### The records
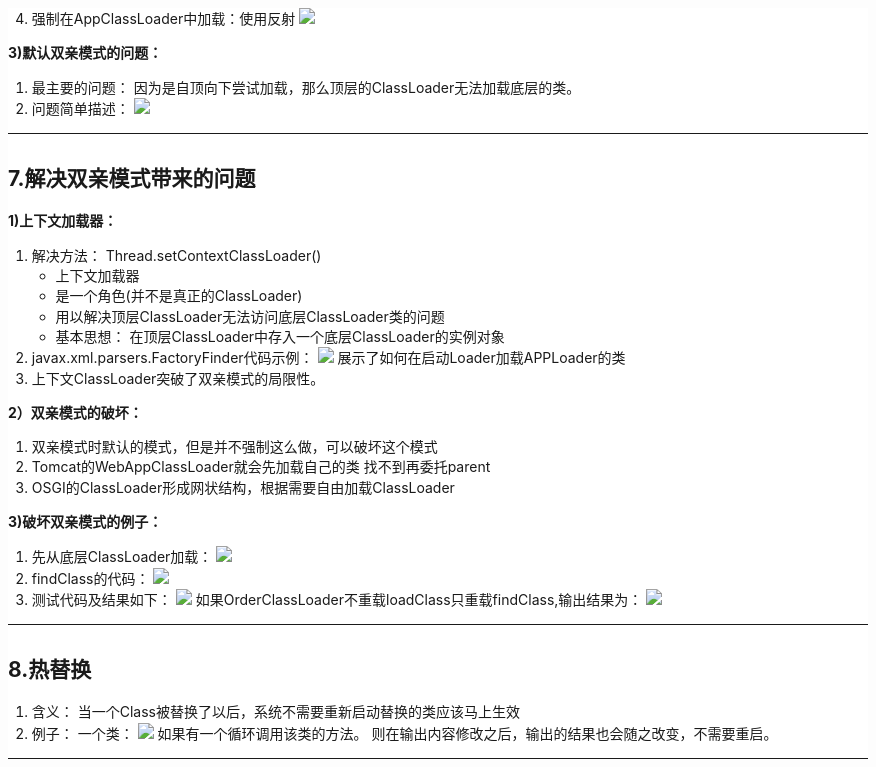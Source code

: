 4. 强制在AppClassLoader中加载：使用反射
![](http://p5ki4lhmo.bkt.clouddn.com/00061JVM%E5%AD%A6%E4%B9%A04-34.jpg)

**3)默认双亲模式的问题：**
1. 最主要的问题：
因为是自顶向下尝试加载，那么顶层的ClassLoader无法加载底层的类。
2. 问题简单描述：
![](http://p5ki4lhmo.bkt.clouddn.com/00061JVM%E5%AD%A6%E4%B9%A04-35.jpg)

---
## 7.解决双亲模式带来的问题
**1)上下文加载器：**
1. 解决方法：
Thread.setContextClassLoader()
	- 上下文加载器
	- 是一个角色(并不是真正的ClassLoader)
	- 用以解决顶层ClassLoader无法访问底层ClassLoader类的问题
	- 基本思想：
	在顶层ClassLoader中存入一个底层ClassLoader的实例对象
2. javax.xml.parsers.FactoryFinder代码示例：
![](http://p5ki4lhmo.bkt.clouddn.com/00061JVM%E5%AD%A6%E4%B9%A04-36.jpg)
展示了如何在启动Loader加载APPLoader的类
3. 上下文ClassLoader突破了双亲模式的局限性。

**2）双亲模式的破坏：**
1. 双亲模式时默认的模式，但是并不强制这么做，可以破坏这个模式
2. Tomcat的WebAppClassLoader就会先加载自己的类
找不到再委托parent
3. OSGI的ClassLoader形成网状结构，根据需要自由加载ClassLoader

**3)破坏双亲模式的例子：**
1. 先从底层ClassLoader加载：
![](http://p5ki4lhmo.bkt.clouddn.com/00061JVM%E5%AD%A6%E4%B9%A04-37.jpg)
2. findClass的代码：
![](http://p5ki4lhmo.bkt.clouddn.com/00061JVM%E5%AD%A6%E4%B9%A04-38.jpg)
3. 测试代码及结果如下：
![](http://p5ki4lhmo.bkt.clouddn.com/00061JVM%E5%AD%A6%E4%B9%A04-39.jpg)
如果OrderClassLoader不重载loadClass只重载findClass,输出结果为：
![](http://p5ki4lhmo.bkt.clouddn.com/00061JVM%E5%AD%A6%E4%B9%A04-40.jpg)

---
## 8.热替换
1. 含义：
当一个Class被替换了以后，系统不需要重新启动替换的类应该马上生效
2. 例子：
一个类：
![](http://p5ki4lhmo.bkt.clouddn.com/00061JVM%E5%AD%A6%E4%B9%A04-41.jpg)
如果有一个循环调用该类的方法。
则在输出内容修改之后，输出的结果也会随之改变，不需要重启。

---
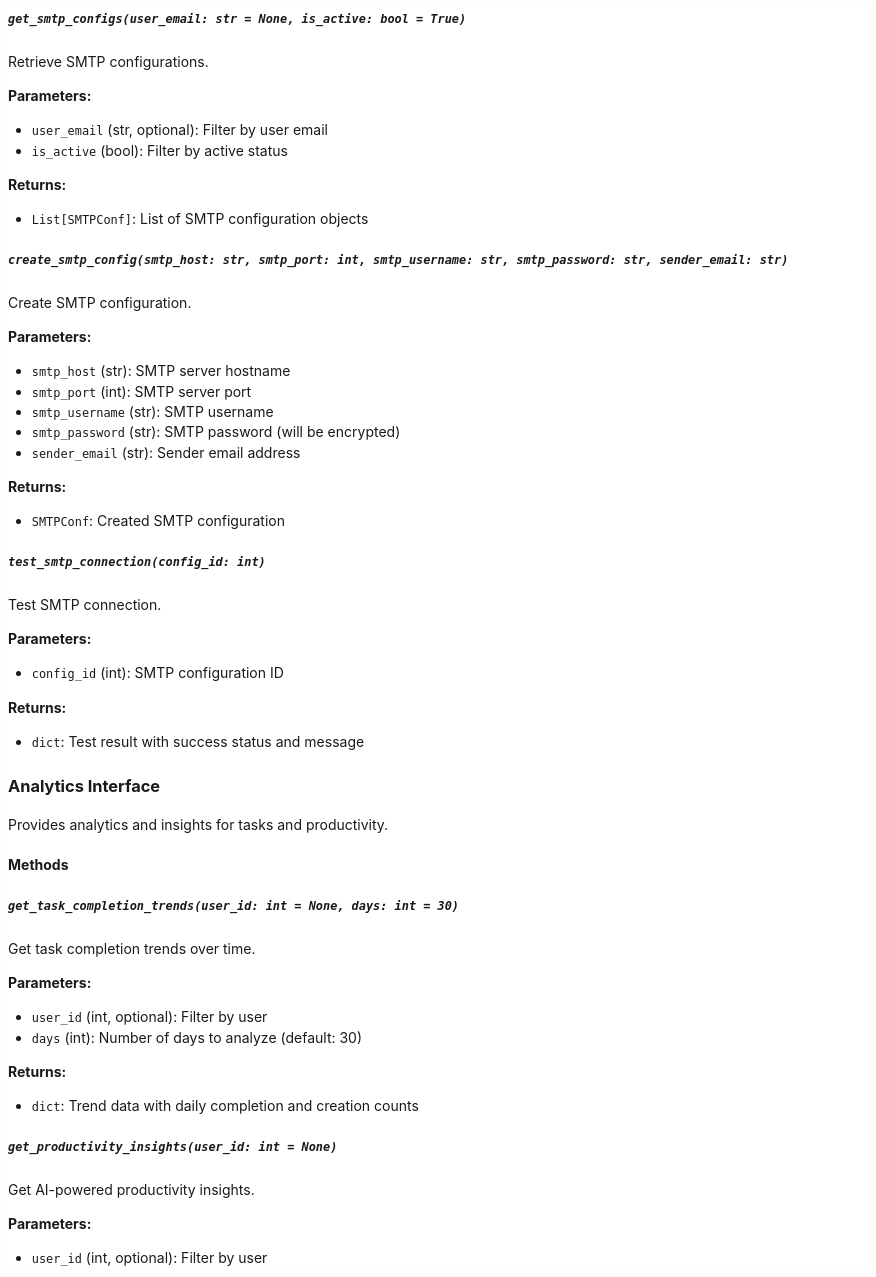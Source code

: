 ##### `get_smtp_configs(user_email: str = None, is_active: bool = True)`
Retrieve SMTP configurations.

**Parameters:**
- `user_email` (str, optional): Filter by user email
- `is_active` (bool): Filter by active status

**Returns:**
- `List[SMTPConf]`: List of SMTP configuration objects

##### `create_smtp_config(smtp_host: str, smtp_port: int, smtp_username: str, smtp_password: str, sender_email: str)`
Create SMTP configuration.

**Parameters:**
- `smtp_host` (str): SMTP server hostname
- `smtp_port` (int): SMTP server port
- `smtp_username` (str): SMTP username
- `smtp_password` (str): SMTP password (will be encrypted)
- `sender_email` (str): Sender email address

**Returns:**
- `SMTPConf`: Created SMTP configuration

##### `test_smtp_connection(config_id: int)`
Test SMTP connection.

**Parameters:**
- `config_id` (int): SMTP configuration ID

**Returns:**
- `dict`: Test result with success status and message

### Analytics Interface

Provides analytics and insights for tasks and productivity.

#### Methods

##### `get_task_completion_trends(user_id: int = None, days: int = 30)`
Get task completion trends over time.

**Parameters:**
- `user_id` (int, optional): Filter by user
- `days` (int): Number of days to analyze (default: 30)

**Returns:**
- `dict`: Trend data with daily completion and creation counts

##### `get_productivity_insights(user_id: int = None)`
Get AI-powered productivity insights.

**Parameters:**
- `user_id` (int, optional): Filter by user

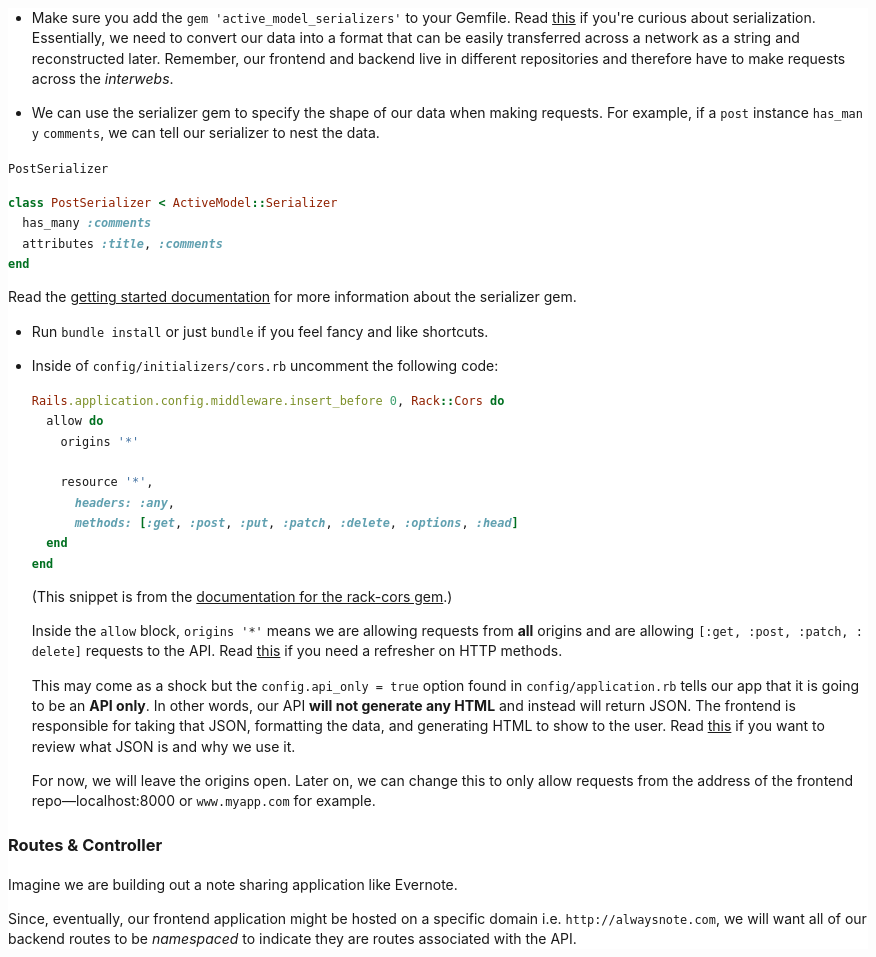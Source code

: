 - Make sure you add the `gem 'active_model_serializers'` to your Gemfile. Read [this](https://en.wikipedia.org/wiki/Serialization) if you're curious about serialization. Essentially, we need to convert our data into a format that can be easily transferred across a network as a string and reconstructed later. Remember, our frontend and backend live in different repositories and therefore have to make requests across the _interwebs_.

- We can use the serializer gem to specify the shape of our data when making requests. For example, if a `post` instance `has_many` `comments`, we can tell our serializer to nest the data.

`PostSerializer`

```ruby
class PostSerializer < ActiveModel::Serializer
  has_many :comments
  attributes :title, :comments
end
```

Read the [getting started documentation](https://github.com/rails-api/active_model_serializers/blob/0-10-stable/docs/general/getting_started.md) for more information about the serializer gem.

* Run `bundle install` or just `bundle` if you feel fancy and like shortcuts.

* Inside of `config/initializers/cors.rb` uncomment the following code:

  ```ruby
  Rails.application.config.middleware.insert_before 0, Rack::Cors do
    allow do
      origins '*'

      resource '*',
        headers: :any,
        methods: [:get, :post, :put, :patch, :delete, :options, :head]
    end
  end
  ```

  (This snippet is from the [documentation for the rack-cors gem](https://github.com/cyu/rack-cors).)

  Inside the `allow` block, `origins '*'` means we are allowing requests from **all** origins and are allowing `[:get, :post, :patch, :delete]` requests to the API. Read [this](https://www.w3schools.com/tags/ref_httpmethods.asp) if you need a refresher on HTTP methods.

  This may come as a shock but the `config.api_only = true` option found in `config/application.rb` tells our app that it is going to be an **API only**. In other words, our API **will not generate any HTML** and instead will return JSON. The frontend is responsible for taking that JSON, formatting the data, and generating HTML to show to the user. Read [this](https://www.w3schools.com/js/js_json_intro.asp) if you want to review what JSON is and why we use it.

  For now, we will leave the origins open. Later on, we can change this to only allow requests from the address of the frontend repo––localhost:8000 or `www.myapp.com` for example.

### Routes & Controller

Imagine we are building out a note sharing application like Evernote.

Since, eventually, our frontend application might be hosted on a specific domain i.e. `http://alwaysnote.com`, we will want all of our backend routes to be _namespaced_ to indicate they are routes associated with the API.
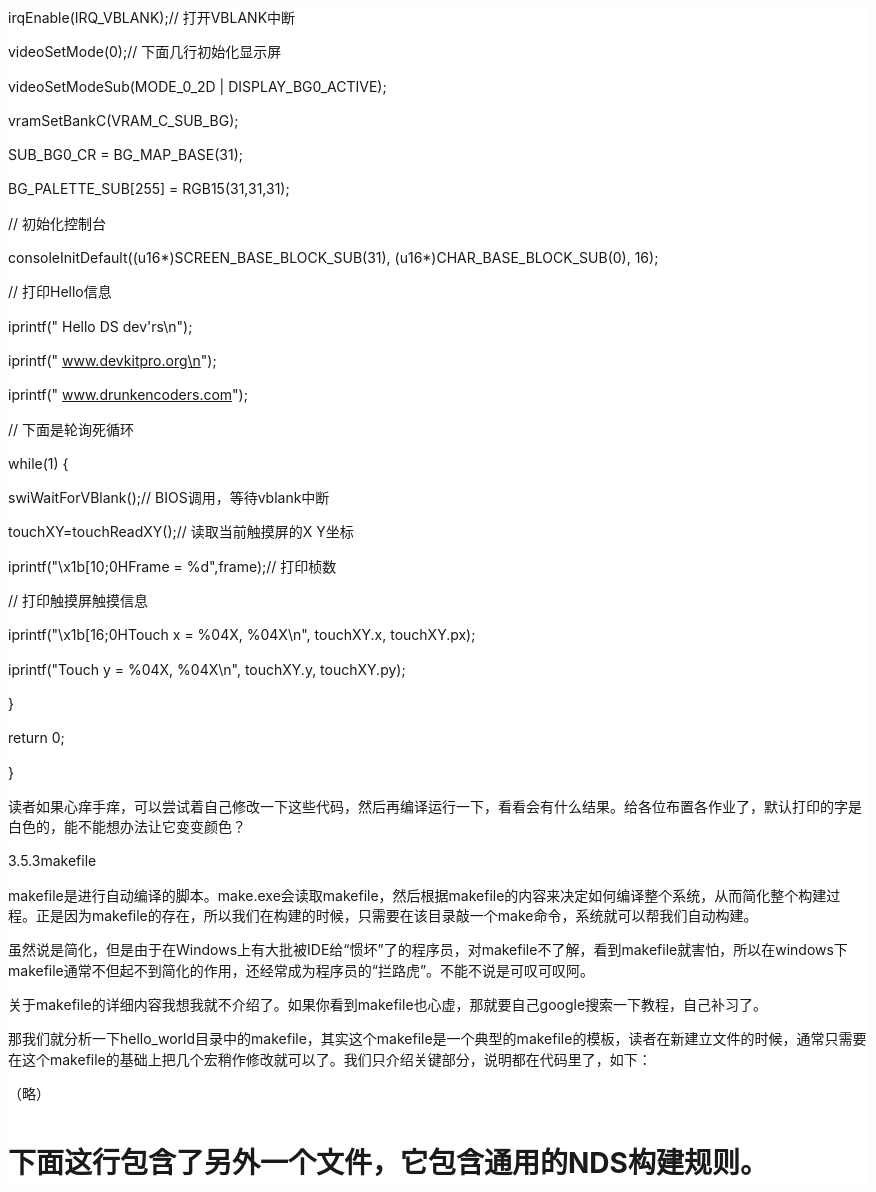irqEnable(IRQ_VBLANK);// 打开VBLANK中断
	  
videoSetMode(0);// 下面几行初始化显示屏
	  
videoSetModeSub(MODE\_0\_2D | DISPLAY\_BG0\_ACTIVE);
	  
vramSetBankC(VRAM\_C\_SUB_BG); 

SUB\_BG0\_CR = BG\_MAP\_BASE(31);

BG\_PALETTE\_SUB[255] = RGB15(31,31,31);

// 初始化控制台
	  
consoleInitDefault((u16\*)SCREEN\_BASE\_BLOCK\_SUB(31), (u16\*)CHAR\_BASE\_BLOCK\_SUB(0), 16);

// 打印Hello信息
	  
iprintf("      Hello DS dev'rs\n");
	  
iprintf("     www.devkitpro.org\n");
	  
iprintf("   www.drunkencoders.com");

// 下面是轮询死循环
	  
while(1) {
	  
swiWaitForVBlank();// BIOS调用，等待vblank中断
	  
touchXY=touchReadXY();// 读取当前触摸屏的X Y坐标

iprintf("\x1b[10;0HFrame = %d",frame);// 打印桢数
	  
// 打印触摸屏触摸信息
	  
iprintf("\x1b[16;0HTouch x = %04X, %04X\n", touchXY.x, touchXY.px);
	  
iprintf("Touch y = %04X, %04X\n", touchXY.y, touchXY.py);
	  
}
	  
return 0;
	  
}

读者如果心痒手痒，可以尝试着自己修改一下这些代码，然后再编译运行一下，看看会有什么结果。给各位布置各作业了，默认打印的字是白色的，能不能想办法让它变变颜色？

3.5.3makefile
	  
makefile是进行自动编译的脚本。make.exe会读取makefile，然后根据makefile的内容来决定如何编译整个系统，从而简化整个构建过程。正是因为makefile的存在，所以我们在构建的时候，只需要在该目录敲一个make命令，系统就可以帮我们自动构建。

虽然说是简化，但是由于在Windows上有大批被IDE给&ldquo;惯坏&rdquo;了的程序员，对makefile不了解，看到makefile就害怕，所以在windows下makefile通常不但起不到简化的作用，还经常成为程序员的&ldquo;拦路虎&rdquo;。不能不说是可叹可叹阿。

关于makefile的详细内容我想我就不介绍了。如果你看到makefile也心虚，那就要自己google搜索一下教程，自己补习了。

那我们就分析一下hello_world目录中的makefile，其实这个makefile是一个典型的makefile的模板，读者在新建立文件的时候，通常只需要在这个makefile的基础上把几个宏稍作修改就可以了。我们只介绍关键部分，说明都在代码里了，如下：

（略）

# 下面这行包含了另外一个文件，它包含通用的NDS构建规则。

### Task goal
Give the number of lines that include the word "origins" in the listing. Nothing else belongs in the reply.

### Solved problem
3